Many of the city’s hotels are found around the major destination areas of Mitte—home of the Berlin Cathedral, Museum Island, and many other landmarks—or West Berlin’s ritzy shopping street Kurfürstendamm in Charlottenburg, and these are great places to stay if you’re looking to pack in lots of sightseeing. But Berlin is an expansive city, and there are great farther-flung accommodations as well: Schlosshotel im Grunewald, near the beautiful Grunewald forest; Das Stue, in Tiergarten park, with an insider’s peek into the Berlin Zoo animal dens; and artist-inspired Hotel Klee, in the low-key residential neighborhood of Friedenau, a short ride away from the bustle.

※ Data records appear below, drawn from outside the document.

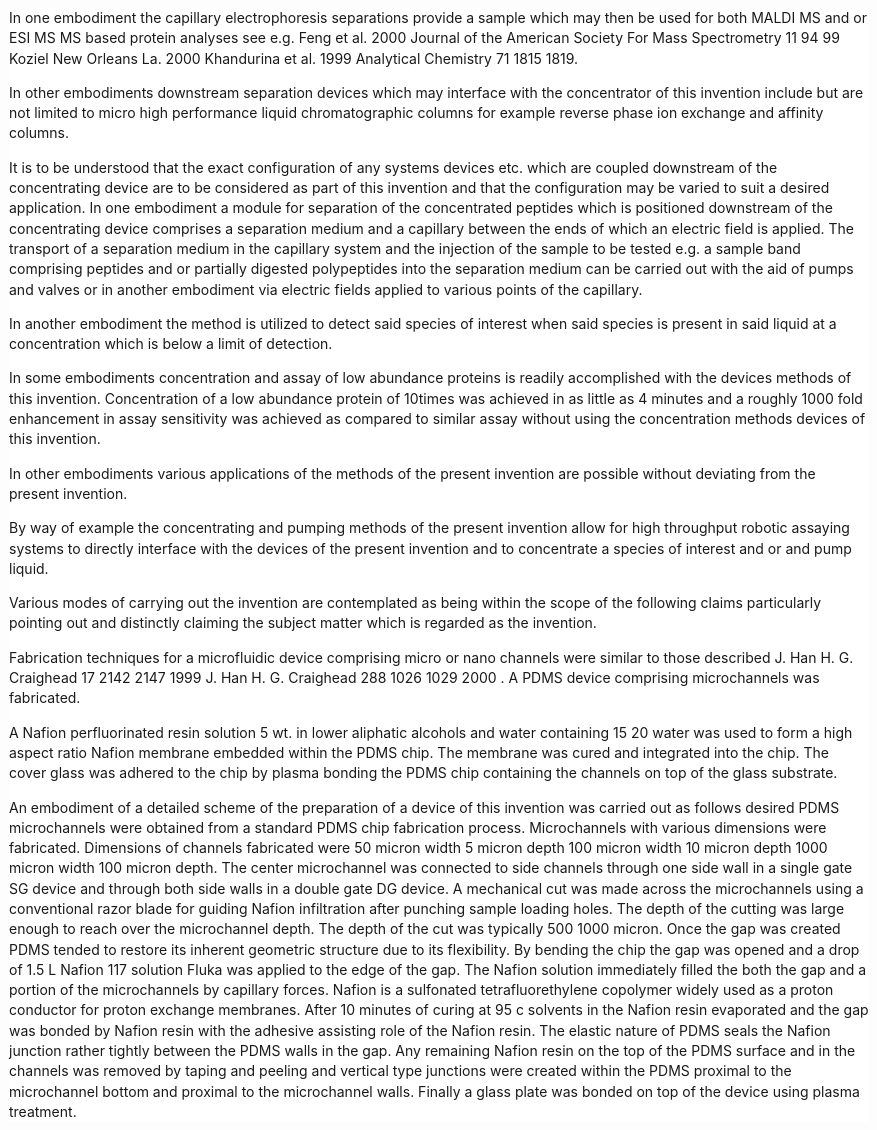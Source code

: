 In one embodiment the capillary electrophoresis separations provide a sample which may then be used for both MALDI MS and or ESI MS MS based protein analyses see e.g. Feng et al. 2000 Journal of the American Society For Mass Spectrometry 11 94 99 Koziel New Orleans La. 2000 Khandurina et al. 1999 Analytical Chemistry 71 1815 1819.

In other embodiments downstream separation devices which may interface with the concentrator of this invention include but are not limited to micro high performance liquid chromatographic columns for example reverse phase ion exchange and affinity columns.

It is to be understood that the exact configuration of any systems devices etc. which are coupled downstream of the concentrating device are to be considered as part of this invention and that the configuration may be varied to suit a desired application. In one embodiment a module for separation of the concentrated peptides which is positioned downstream of the concentrating device comprises a separation medium and a capillary between the ends of which an electric field is applied. The transport of a separation medium in the capillary system and the injection of the sample to be tested e.g. a sample band comprising peptides and or partially digested polypeptides into the separation medium can be carried out with the aid of pumps and valves or in another embodiment via electric fields applied to various points of the capillary.

In another embodiment the method is utilized to detect said species of interest when said species is present in said liquid at a concentration which is below a limit of detection.

In some embodiments concentration and assay of low abundance proteins is readily accomplished with the devices methods of this invention. Concentration of a low abundance protein of 10times was achieved in as little as 4 minutes and a roughly 1000 fold enhancement in assay sensitivity was achieved as compared to similar assay without using the concentration methods devices of this invention.

In other embodiments various applications of the methods of the present invention are possible without deviating from the present invention.

By way of example the concentrating and pumping methods of the present invention allow for high throughput robotic assaying systems to directly interface with the devices of the present invention and to concentrate a species of interest and or and pump liquid.

Various modes of carrying out the invention are contemplated as being within the scope of the following claims particularly pointing out and distinctly claiming the subject matter which is regarded as the invention.

Fabrication techniques for a microfluidic device comprising micro or nano channels were similar to those described J. Han H. G. Craighead 17 2142 2147 1999 J. Han H. G. Craighead 288 1026 1029 2000 . A PDMS device comprising microchannels was fabricated.

A Nafion perfluorinated resin solution 5 wt. in lower aliphatic alcohols and water containing 15 20 water was used to form a high aspect ratio Nafion membrane embedded within the PDMS chip. The membrane was cured and integrated into the chip. The cover glass was adhered to the chip by plasma bonding the PDMS chip containing the channels on top of the glass substrate.

An embodiment of a detailed scheme of the preparation of a device of this invention was carried out as follows desired PDMS microchannels were obtained from a standard PDMS chip fabrication process. Microchannels with various dimensions were fabricated. Dimensions of channels fabricated were 50 micron width 5 micron depth 100 micron width 10 micron depth 1000 micron width 100 micron depth. The center microchannel was connected to side channels through one side wall in a single gate SG device and through both side walls in a double gate DG device. A mechanical cut was made across the microchannels using a conventional razor blade for guiding Nafion infiltration after punching sample loading holes. The depth of the cutting was large enough to reach over the microchannel depth. The depth of the cut was typically 500 1000 micron. Once the gap was created PDMS tended to restore its inherent geometric structure due to its flexibility. By bending the chip the gap was opened and a drop of 1.5 L Nafion 117 solution Fluka was applied to the edge of the gap. The Nafion solution immediately filled the both the gap and a portion of the microchannels by capillary forces. Nafion is a sulfonated tetrafluorethylene copolymer widely used as a proton conductor for proton exchange membranes. After 10 minutes of curing at 95 c solvents in the Nafion resin evaporated and the gap was bonded by Nafion resin with the adhesive assisting role of the Nafion resin. The elastic nature of PDMS seals the Nafion junction rather tightly between the PDMS walls in the gap. Any remaining Nafion resin on the top of the PDMS surface and in the channels was removed by taping and peeling and vertical type junctions were created within the PDMS proximal to the microchannel bottom and proximal to the microchannel walls. Finally a glass plate was bonded on top of the device using plasma treatment.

Hotels listed here as $$$$ often come down to a $$ level on weekdays or when there is low demand. You often have the option to decline the inclusion of breakfast, which can save you anywhere from €8 to €30 per person per day.
The least expensive accommodations are in pensions, which are similar to bed-and-breakfasts. These basic lodgings have limited amenities but include a European breakfast spread, which usually consists of bread, jam, meats, and cheeses. These are mostly found in western districts such as Charlottenburg, Schöneberg, and Wilmersdorf.
German and European travelers often use apartment rental agencies for longer stays, and Americans on a budget should consider this as well (apartments start at €350 per month). In Berlin, double rooms with shared bathrooms in private apartments begin around €33 per day.